[Information shown — start]

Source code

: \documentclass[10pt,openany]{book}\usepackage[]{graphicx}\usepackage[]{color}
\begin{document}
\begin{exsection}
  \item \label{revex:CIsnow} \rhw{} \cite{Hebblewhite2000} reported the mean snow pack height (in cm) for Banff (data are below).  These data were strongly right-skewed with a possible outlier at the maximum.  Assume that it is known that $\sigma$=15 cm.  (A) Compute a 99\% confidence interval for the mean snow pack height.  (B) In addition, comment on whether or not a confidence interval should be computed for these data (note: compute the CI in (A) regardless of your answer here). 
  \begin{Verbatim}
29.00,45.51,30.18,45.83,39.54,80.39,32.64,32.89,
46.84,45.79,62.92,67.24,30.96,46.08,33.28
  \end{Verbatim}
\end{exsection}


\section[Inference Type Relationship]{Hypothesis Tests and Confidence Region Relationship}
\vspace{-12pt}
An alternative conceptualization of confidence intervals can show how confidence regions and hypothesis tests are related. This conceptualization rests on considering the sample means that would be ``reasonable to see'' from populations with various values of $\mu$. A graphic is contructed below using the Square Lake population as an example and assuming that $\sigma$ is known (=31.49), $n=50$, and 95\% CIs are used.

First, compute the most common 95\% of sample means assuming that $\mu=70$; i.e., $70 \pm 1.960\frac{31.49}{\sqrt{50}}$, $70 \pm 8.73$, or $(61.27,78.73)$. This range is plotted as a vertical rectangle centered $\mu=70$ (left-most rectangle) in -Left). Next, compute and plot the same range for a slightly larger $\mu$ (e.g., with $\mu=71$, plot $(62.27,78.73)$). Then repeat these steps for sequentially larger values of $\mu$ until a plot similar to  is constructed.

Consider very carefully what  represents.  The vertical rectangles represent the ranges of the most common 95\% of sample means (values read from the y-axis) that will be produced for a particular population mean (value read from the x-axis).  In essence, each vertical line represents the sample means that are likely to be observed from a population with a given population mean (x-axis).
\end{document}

[Information shown — finish]

- What is expected
The result should be every line that contains "begin", copied from the entries.

- Response to this exercise
\begin{document}
\begin{exsection}
  \begin{Verbatim}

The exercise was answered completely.